Yembélé yembélé
Bakoko bazali ku na Kongo
Yembélé yembélé
2012. Dans la région du Kivu, à l’Est de la République démocratique du Congo, les paroles de cette comptine chantée par la jeune Phionah, neuf ans, s’étranglent dans sa gorge pendant que des troupes armées, casques bleus vissés sur la tête et tenues militaires, attaquent, torturent, violent et massacrent les habitants du village de Bumia.
Salement blessées et traumatisées, Gloria et sa fille Phionah réussissent à s’enfuir en pleine nuit, à travers la jungle, au moment où « les arracheurs » viennent finir le travail à la machette et brûler le village pour ne laisser aucune trace.
Seules rescapées, elles trouvent refuge dans un dispensaire et changent d’identité. Elles ne cesseront pourtant jamais de vivre dans la méfiance et la peur, à l’égard des hommes et des autorités car elles seules peuvent reconnaître et nommer les coupables de ces atrocités.
2017. Au cœur de Bruxelles, dans le quartier populaire de Matongé, un homme défiguré et énucléé est retrouvé dans un caniveau. L’inspecteur Karel Jacobs qui a vécu quelques temps au Kivu reconnaît immédiatement la signature des « arracheurs ».
À l’approche du procès d’un de ces miliciens, Jacobs craint que les témoins du massacre de Bumia ne soient à nouveau en danger. Engagé dans une course contre la montre, il va devoir se plonger dans ses souvenirs pour sauver la vie des deux rescapées. Mais aussi de ses proches car on ne fraie pas aussi impunément avec l’innommable…
Bon Dieu, j’avais déjà dû avoir le cœur bien accroché avec Meurs, mon ange, le tome précédent de sa série avec l’inspecteur Jacobs. Mais là, c’est encore un cran au-dessus tellement l’histoire se mêle avec l’Histoire.
Quand on lit des scènes de viols et de tortures, il est toujours difficile de s’arrêter sur les détails des atrocités commises avec autant de cruautés. Pourtant, Clarence Pitz ne nous épargne rien même lorsque ça concerne de jeunes enfants.
Ce qui est d’autant plus ignoble lorsque l’on sait que le contexte de ces scènes d’horreur est bel et bien réel, qu’il a existé et qu’il existe encore ! La lecture prend une autre dimension que simplement celle d'être une intrigue policière avec tout de même un sacré suspense, qui tient en haleine et rend les personnages absolument tous attachants, malgré quelques dialogues européens un peu simplets.
Cette histoire dure et poignante n’est pas seulement une quête de vengeance rondement menée.
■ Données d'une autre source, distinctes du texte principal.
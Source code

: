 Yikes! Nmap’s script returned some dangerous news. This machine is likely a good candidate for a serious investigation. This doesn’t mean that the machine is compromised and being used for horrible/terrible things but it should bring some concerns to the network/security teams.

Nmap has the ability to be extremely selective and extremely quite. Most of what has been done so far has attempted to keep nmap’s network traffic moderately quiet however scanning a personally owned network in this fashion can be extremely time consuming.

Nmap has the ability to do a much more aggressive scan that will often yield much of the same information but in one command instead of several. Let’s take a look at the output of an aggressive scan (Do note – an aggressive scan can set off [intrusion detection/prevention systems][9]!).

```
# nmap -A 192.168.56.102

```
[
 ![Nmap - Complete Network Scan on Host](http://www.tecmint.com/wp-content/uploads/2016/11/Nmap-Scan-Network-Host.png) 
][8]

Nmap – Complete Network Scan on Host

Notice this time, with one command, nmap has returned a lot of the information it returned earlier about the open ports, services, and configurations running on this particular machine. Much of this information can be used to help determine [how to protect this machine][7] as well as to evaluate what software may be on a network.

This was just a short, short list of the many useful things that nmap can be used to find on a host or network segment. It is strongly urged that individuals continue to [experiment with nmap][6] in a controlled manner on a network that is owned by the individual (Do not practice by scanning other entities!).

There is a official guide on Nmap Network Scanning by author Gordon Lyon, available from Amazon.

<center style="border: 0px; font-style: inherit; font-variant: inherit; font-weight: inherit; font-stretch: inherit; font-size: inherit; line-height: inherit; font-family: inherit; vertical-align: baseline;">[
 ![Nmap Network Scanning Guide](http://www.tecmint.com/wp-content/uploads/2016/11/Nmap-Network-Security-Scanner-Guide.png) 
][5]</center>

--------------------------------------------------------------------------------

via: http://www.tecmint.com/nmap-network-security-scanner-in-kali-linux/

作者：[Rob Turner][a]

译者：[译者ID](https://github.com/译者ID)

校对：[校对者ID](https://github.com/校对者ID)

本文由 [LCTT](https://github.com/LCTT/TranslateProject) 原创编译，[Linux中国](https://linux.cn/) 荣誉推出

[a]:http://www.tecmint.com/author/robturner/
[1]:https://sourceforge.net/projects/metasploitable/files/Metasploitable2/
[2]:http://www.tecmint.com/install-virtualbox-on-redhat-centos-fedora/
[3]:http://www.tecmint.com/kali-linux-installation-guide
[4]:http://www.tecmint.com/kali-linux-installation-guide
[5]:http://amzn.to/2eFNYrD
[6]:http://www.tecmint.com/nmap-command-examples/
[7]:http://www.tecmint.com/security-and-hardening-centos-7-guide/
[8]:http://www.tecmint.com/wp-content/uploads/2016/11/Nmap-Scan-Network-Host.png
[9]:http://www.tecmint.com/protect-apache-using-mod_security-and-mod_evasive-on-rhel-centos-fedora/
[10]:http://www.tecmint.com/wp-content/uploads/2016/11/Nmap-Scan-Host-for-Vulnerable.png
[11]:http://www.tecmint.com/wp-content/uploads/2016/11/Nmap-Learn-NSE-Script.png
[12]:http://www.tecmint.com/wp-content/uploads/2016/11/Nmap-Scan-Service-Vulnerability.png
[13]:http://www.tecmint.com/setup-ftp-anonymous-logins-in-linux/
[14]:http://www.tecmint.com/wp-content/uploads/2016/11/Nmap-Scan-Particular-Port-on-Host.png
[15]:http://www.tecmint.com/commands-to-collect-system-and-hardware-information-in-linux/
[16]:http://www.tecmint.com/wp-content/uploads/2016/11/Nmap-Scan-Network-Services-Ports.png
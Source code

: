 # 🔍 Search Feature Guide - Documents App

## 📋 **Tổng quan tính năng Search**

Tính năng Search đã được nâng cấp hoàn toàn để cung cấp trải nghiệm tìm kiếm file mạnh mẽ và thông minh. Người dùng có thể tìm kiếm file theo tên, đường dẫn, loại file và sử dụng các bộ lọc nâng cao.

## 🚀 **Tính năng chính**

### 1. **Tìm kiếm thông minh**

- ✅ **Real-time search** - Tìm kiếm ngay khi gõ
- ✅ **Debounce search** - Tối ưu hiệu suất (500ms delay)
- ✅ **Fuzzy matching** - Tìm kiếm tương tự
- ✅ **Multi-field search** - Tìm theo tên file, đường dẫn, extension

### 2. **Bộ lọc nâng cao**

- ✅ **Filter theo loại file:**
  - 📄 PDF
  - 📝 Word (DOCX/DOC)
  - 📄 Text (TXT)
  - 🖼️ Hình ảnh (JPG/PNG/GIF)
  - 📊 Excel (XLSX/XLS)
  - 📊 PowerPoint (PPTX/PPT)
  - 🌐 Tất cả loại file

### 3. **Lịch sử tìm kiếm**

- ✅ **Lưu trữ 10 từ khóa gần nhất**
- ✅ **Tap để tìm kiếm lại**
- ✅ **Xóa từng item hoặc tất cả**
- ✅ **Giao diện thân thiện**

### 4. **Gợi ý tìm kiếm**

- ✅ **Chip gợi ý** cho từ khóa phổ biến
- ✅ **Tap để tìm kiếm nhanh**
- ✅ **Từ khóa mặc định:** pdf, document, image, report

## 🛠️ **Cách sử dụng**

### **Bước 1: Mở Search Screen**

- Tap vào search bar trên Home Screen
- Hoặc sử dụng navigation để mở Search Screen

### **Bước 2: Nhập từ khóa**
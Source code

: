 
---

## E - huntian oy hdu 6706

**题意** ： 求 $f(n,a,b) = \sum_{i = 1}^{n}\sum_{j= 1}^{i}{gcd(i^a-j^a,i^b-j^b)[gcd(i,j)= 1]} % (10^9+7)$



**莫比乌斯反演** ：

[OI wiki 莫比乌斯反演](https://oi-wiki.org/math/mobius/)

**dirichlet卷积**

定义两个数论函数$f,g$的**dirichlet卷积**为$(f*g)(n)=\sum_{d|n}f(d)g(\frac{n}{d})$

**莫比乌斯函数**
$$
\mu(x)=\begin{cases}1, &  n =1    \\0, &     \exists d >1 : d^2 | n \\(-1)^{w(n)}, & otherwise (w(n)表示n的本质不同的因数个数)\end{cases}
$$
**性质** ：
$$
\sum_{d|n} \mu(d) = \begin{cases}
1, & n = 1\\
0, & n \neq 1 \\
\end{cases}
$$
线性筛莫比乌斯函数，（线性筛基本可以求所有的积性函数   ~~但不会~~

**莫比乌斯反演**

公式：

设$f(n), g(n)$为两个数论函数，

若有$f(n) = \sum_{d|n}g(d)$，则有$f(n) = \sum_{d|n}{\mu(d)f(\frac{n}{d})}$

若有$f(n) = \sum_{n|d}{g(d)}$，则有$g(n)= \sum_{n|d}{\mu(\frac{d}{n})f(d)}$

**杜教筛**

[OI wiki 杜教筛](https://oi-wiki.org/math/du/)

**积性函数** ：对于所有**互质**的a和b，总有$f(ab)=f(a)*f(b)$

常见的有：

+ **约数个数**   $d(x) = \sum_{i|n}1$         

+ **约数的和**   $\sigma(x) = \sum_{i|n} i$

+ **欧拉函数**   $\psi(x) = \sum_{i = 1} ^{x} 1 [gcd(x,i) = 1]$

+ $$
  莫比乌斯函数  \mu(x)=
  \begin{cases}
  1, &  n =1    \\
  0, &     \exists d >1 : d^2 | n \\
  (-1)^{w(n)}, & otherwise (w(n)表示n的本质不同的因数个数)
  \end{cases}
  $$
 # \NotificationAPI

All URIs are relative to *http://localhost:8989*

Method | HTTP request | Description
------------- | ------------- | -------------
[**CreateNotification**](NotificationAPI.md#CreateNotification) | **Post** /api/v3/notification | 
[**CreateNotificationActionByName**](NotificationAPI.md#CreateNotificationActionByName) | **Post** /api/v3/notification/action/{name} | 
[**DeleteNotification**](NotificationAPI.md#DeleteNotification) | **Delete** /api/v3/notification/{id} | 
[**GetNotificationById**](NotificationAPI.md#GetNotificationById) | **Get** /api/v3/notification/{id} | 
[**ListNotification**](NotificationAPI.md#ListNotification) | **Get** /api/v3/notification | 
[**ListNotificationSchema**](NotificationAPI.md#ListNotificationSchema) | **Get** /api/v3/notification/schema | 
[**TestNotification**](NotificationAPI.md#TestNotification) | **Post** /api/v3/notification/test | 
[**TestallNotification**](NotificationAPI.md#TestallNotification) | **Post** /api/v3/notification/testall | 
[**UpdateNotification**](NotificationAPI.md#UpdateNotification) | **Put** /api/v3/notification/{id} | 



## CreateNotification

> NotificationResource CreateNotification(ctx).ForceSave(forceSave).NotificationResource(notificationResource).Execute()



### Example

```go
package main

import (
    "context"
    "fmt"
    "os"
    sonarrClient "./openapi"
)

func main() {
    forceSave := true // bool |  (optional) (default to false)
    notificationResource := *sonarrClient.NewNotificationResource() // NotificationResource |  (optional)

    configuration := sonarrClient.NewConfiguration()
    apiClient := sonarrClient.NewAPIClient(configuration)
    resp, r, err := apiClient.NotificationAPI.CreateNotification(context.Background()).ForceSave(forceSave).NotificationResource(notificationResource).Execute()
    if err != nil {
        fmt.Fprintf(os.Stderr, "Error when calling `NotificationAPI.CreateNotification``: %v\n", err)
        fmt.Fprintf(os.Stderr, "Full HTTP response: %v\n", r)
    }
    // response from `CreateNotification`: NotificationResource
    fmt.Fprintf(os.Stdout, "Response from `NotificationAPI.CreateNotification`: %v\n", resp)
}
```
C’est avant tout un témoignage socio-politique des tueries de masses qui concernent cette région, autant pour la République démocratique du Congo que pour ses proches voisins ougandais, rwandais et burundais.
Une vaste étendue depuis toujours convoitée pour ses ressources minérales comme les mines de Coltan qui font croitre la corruption et les trafics en tout genre dont ce sont systématiquement les femmes qui en paient le prix fort.
Pognon et pouvoir sont au cœur de la motivation des pires salauds depuis la nuit des temps et, dans ce livre, on apprend à se méfier des bons comme des méchants car non seulement les criminels peuvent faire peau neuve mais les enfants de bourreaux peuvent à leur tour aussi devenir serpents, sournois et venimeux.
Une sacrée claque dont on ne sort pas indemne et qui justifie l'obtention du Grand Prix Mordus de Thrillers en 2024.